The Art of Going Global by Olga E. Annushkina & Alberto Regazzo

Author:Olga E. Annushkina & Alberto Regazzo
Language: eng
Format: epub
ISBN: 9783030210441
Publisher: Springer International Publishing


5.3.2 Why Target Market Characteristics Matter in the Decision on an Entry Mode

The interdependence of foreign market selection and entry modes decisions is a perfect example of complex and dynamic strategic decision making. While the academic research has studied the two decisions indepth and separately, in the real world managers and entrepreneurs need to deal with the whole internationalization process in its entirety, and consider contemporarily foreign market characteristics, the number of markets addressed during each period of time, and the available and implementable entry modes.
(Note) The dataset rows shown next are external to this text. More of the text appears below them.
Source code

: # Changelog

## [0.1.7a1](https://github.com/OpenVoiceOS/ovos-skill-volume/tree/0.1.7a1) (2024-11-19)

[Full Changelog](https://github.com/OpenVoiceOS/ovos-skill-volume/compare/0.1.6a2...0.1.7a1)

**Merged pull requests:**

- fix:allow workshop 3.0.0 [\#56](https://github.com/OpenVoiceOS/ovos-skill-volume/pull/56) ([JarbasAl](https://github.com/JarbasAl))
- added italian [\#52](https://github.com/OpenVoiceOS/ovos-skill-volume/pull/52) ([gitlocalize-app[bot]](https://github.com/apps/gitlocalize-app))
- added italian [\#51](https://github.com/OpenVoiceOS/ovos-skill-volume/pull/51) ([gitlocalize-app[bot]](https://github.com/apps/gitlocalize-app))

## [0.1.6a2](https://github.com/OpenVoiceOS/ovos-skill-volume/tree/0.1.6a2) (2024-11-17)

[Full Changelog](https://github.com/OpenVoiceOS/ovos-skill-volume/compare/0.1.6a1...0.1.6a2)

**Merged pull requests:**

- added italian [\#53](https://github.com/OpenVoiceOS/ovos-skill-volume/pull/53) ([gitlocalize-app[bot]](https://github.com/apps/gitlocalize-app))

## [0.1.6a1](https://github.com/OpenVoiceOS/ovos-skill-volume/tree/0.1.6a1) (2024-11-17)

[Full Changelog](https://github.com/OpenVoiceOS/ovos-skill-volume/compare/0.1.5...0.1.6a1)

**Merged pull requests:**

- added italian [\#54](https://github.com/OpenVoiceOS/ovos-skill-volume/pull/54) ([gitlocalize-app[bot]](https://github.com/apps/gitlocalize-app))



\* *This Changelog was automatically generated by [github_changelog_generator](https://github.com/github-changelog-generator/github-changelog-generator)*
The foreign market’s potential, level of risk, level of competition intensity and accessibility are the four main parameters influencing entry mode.

Foreign market potential. Your choice of entry mode will be influenced by the average size of potential partners or targets for acquisitions, or joint venture partners operating in a foreign market (the so-called “digestibility” of the acquisition target), as well as the availability of foreign partners. An early study on entry mode decisions by US advertising agencies revealed that the early steps of internationalization were made via directly founded and owned subsidiaries. Later, when the global advertising industry became more developed, the US firms started acquiring existing local firms, sometimes with minority participation.

When considering the potential of a foreign market, you should also question how confident you are that there will be consumer demand in your target market. Research shows that firms with a high certainty of demand in a local market (for instance, firms that internationalize to follow their domestic clients in their respective international ventures) are more disposed to take risks and to implement entry modes that require a high level of resource and commitment. They are also more likely to proceed without the involvement of local partners.

Foreign market risk. The level of foreign market risk in your chosen country of entry can influence your entry mode selection. This refers to “noncompetitive” factors such as macroeconomic and political instability, lack of institutions (resulting in a firm’s inability to enforce contracts or to protect intellectual property), and cultural and multiethnic tensions that can negatively influence the stability of a business. For example, entry modes with a higher level of control and resource commitment expose investors to major country risks. Firms, unsurprisingly, tend to avoid making equity investments in directly owned subsidiaries in high-risk countries.

It only makes sense to enter a highly competitive market if there are other factors that mitigate this. These include market growth potential, possibility to access strategic assets (brands, distribution networks, knowledge, tangible assets or natural resources), and the foreign market’s accessibility in terms of trade barriers or FDI legislation.

The first two characteristics call for higher-control entry modes: research has shown that Chinese firms, for example, choose to enter foreign markets with a high level of competition via wholly owned subsidiaries. On the other hand, high competition intensity and volatility may decrease a market’s attractiveness and its potential profitability for your firm. Therefore, some firms decide to opt for non-equity, contract-based entry modes, with a lower commitment of resources and time.